Daddy singing your first song to you ; Too Ra Loo Ra

Your stats
Swaddled and snug, your fresh red cheeks are so kissable! 

In the weeks that have passed since your birth, I have replayed it so many times. I still can't believe it happened so fast, after we waited so very long to meet you.  Nothing about your birth could have gone any better, and I truly feel so proud of myself for bringing you into this world.  Birth is the most transformative process I have ever experienced, and now that I have two completely different ones to compare, I know the feeling of triumph when you have an entirely empowering and exhilarating (albeit intense and kind of terrifyingly fast) birth. The intensity of birth emotion is a high wave to ride anyway, and I have been beyond grateful in this postpartum phase that I feel like such a different person than I did in the early weeks after Norah's birth. I'm physically stronger, have more energy, and coming out of a non-traumatic birth vs. the kind of situation I had with Norah has made a world of difference in my ability to be truly present as a mama.

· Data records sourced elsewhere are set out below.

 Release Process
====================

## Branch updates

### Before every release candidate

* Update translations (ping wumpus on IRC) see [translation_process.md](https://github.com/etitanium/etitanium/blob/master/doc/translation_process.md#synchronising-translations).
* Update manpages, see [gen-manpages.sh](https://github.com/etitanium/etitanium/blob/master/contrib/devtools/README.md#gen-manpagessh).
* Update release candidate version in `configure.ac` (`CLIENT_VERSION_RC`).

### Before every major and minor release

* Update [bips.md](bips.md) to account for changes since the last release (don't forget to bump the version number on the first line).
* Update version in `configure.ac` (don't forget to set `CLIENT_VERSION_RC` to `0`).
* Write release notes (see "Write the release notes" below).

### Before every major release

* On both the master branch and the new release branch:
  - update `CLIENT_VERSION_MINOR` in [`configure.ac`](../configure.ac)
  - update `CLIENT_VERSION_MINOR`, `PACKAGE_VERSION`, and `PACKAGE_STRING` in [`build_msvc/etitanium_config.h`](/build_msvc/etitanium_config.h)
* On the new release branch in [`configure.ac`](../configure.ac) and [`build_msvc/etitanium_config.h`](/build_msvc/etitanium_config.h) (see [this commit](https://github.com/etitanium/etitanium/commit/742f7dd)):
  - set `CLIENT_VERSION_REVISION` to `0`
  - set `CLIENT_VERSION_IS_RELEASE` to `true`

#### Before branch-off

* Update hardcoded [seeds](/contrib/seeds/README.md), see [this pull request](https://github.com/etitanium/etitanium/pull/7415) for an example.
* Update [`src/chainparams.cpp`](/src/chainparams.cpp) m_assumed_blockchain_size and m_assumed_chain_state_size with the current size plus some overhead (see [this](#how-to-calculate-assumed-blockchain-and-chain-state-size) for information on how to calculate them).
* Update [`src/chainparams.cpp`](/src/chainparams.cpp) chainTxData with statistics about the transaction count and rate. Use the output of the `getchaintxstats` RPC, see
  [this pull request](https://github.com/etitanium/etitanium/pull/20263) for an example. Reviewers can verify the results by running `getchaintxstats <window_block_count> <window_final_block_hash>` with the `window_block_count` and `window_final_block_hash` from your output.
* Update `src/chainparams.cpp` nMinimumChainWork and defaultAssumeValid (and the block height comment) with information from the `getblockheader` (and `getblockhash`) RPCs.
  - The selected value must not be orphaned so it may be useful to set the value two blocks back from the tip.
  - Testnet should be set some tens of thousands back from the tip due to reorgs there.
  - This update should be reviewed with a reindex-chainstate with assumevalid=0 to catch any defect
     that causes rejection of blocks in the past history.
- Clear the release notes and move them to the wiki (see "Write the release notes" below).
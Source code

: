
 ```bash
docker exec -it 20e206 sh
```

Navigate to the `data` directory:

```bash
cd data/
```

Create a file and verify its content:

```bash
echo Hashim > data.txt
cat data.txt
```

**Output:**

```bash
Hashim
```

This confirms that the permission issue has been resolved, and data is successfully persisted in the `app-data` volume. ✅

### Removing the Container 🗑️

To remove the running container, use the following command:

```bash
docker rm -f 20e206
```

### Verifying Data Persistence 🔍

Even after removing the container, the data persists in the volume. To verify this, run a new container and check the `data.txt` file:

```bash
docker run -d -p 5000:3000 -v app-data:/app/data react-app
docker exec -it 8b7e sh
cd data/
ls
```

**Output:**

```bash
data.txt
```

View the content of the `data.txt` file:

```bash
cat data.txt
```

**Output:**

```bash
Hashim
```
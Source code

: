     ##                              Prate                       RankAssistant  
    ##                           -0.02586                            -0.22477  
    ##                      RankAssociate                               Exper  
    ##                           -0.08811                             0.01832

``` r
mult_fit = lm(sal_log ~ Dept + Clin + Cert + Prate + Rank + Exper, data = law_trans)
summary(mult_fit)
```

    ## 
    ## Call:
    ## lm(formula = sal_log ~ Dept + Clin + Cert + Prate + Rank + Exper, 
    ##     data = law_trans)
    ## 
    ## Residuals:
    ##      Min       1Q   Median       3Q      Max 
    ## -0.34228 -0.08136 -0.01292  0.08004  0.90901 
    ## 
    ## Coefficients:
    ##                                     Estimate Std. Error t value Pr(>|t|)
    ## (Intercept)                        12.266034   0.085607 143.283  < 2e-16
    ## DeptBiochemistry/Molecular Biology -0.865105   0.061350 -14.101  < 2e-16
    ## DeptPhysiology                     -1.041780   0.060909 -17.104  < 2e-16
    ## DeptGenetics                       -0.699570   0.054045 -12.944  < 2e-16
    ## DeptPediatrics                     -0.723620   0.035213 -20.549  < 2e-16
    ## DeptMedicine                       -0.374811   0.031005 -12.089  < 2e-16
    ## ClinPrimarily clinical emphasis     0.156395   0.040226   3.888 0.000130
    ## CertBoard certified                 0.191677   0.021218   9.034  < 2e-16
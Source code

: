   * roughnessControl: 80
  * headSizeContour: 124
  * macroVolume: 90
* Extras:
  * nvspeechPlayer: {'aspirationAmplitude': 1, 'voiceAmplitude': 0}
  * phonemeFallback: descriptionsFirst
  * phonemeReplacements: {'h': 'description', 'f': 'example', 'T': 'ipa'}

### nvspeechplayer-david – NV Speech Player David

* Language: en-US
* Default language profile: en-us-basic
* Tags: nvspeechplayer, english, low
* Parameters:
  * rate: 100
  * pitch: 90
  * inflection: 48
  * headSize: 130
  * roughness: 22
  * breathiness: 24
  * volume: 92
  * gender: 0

You have your hands in your mouth all the time, and you found your thumb right away. I'm sure you were sucking them on the inside too! 

Hanging out in the morning waiting to meet your sister, grandparents and aunt Tryn and uncle Liam

I have so many thoughts on the "fourth trimester" and postpartum phase, especially as this is likely my last time to experience the newness of a baby of my own, but I will save those thoughts for another post, or this one will be 10 pages long.

Emmeline Laura, I love you with a whole new place in my heart that burst open the moment you landed earthside. You will forever be my last "baby", but please revel with me in your newness and let this next few months pass as slowly as possible while I soak up all there is to you, right now, the tiniest you'll ever be.

Meeting your big sister for the first time. She is so in love with you!